Do we really need deep-sea mining for a low-carbon future?
What’s happening? Deep-sea mining is not necessary for the renewable-energy transition, according to a study by Greenpeace Research Laboratories, Globelaw and the University of Exeter. The analysis argues that estimates of future demand for important minerals overlook the fact that alternatives are already being developed and that improved metal recycling could lower the demand for novel mineral resources. (EcoWatch)
Why does this matter? We know almost nothing about our oceans. In fact, we have better maps of Mars’ surface than of the global seafloor. But that hasn’t stopped companies from planning large-scale mining operations thousands of kilometres below sea level to extract precious metals.
A risky business – It is estimated international waters contain more valuable minerals, such as nickel, cobalt or platinum, than all continents combined. Many are used to produce batteries for electric vehicles and energy storage, solar panels, and wind turbines. However, scientists fear commercial ocean mining could have severe consequences for ecosystems we still know very little about. The majority of exploration licenses are issued for the extraction of manganese nodules, which occur at a depth of 4,000 to 6,000m. To collect these polymetallic nuggets, companies deploy vehicles ploughing the surface and pumping sediments up to a ship. Here, the sediments get filtered before residues are discharged back into the water.

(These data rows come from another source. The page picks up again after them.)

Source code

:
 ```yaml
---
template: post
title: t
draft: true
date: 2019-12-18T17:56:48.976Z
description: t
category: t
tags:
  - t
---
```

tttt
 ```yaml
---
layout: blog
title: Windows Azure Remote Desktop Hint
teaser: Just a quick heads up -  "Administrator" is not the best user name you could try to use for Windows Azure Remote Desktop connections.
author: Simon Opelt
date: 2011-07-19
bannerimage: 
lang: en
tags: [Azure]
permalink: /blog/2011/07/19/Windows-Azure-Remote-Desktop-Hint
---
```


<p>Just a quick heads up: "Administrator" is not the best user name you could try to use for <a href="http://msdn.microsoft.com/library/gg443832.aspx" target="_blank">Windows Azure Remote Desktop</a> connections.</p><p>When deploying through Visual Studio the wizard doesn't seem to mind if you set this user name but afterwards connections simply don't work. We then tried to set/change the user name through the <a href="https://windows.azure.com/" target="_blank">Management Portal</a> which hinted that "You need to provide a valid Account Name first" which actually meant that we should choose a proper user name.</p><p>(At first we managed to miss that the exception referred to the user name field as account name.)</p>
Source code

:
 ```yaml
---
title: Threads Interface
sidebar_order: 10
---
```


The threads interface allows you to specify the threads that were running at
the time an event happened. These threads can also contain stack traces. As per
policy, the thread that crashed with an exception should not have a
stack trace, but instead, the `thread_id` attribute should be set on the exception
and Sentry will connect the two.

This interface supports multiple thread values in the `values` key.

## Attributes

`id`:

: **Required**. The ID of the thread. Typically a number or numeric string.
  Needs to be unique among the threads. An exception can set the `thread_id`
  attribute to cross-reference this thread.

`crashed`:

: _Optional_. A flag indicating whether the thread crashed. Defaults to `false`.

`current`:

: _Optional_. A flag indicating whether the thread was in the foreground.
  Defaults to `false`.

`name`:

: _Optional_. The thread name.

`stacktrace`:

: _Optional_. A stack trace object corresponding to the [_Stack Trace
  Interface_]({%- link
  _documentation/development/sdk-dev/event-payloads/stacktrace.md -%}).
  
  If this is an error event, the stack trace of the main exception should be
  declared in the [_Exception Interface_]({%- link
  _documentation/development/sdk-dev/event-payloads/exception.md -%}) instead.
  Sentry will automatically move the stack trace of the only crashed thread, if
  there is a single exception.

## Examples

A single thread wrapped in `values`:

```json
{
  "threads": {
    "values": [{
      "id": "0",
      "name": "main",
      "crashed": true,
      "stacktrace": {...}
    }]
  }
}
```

Impacts on ecosystems – This technique would destroy complex seabed habitats at a time when scientists are just beginning to understand the importance of organisms living at these depths. In 2018, a research team discovered benthic bacteria in the Clarion-Clipperton Fracture Zone (CCFZ) in the Pacific Ocean, which assimilate large amounts of carbon dioxide – potentially up to 10% of the oceans’ entire carbon uptake. Moreover, sediment plumes contaminate the water with toxins such as mercury and drift great distances before they finally settle. Mining activities also cause noise and light pollution, with negative impacts on wildlife.
Do we have a choice? – Proponents argue there is no alternative to deep-sea mining if we want to mitigate climate change. For instance, the International Energy Agency says the global electric vehicle stock could reach 245 million by 2030, and every single electric vehicle with a 75 KWh battery requires 85 kg of copper, 56 kg of nickel and 7 kg of cobalt. However, such projections might underestimate the potential for alternative technologies and recycling as well as the possibility to establish low-carbon travel patterns.
Innovation and recycling – There are various technologies under development that could curb demand. In the EV sector, SVOLT has started producing cobalt-free lithium-ion battery cells and China’s biggest battery manufacturer CATL plans to build a supply chain for sodium-ion batteries by 2023, which require neither cobalt and nickel nor lithium. Experts are also demanding the establishment of a circular economy. Recycling all EV batteries would cover 25% of the industry’s primary demand for lithium and 35% of the demand for cobalt and nickel by 2040, Earthworks has calculated. Start-ups like Redwood are trying to unlock this potential. The company claims a combination of pyrometallurgy and hydrometallurgy techniques can recover at least 95% of a battery’s cobalt, nickel and copper content and more than 80% of its lithium.
And finally, a reduction in energy consumption and a shift towards sustainable modes of transport – i.e. car-sharing schemes, public transport or cycling – could mean we won’t need that many minerals after all.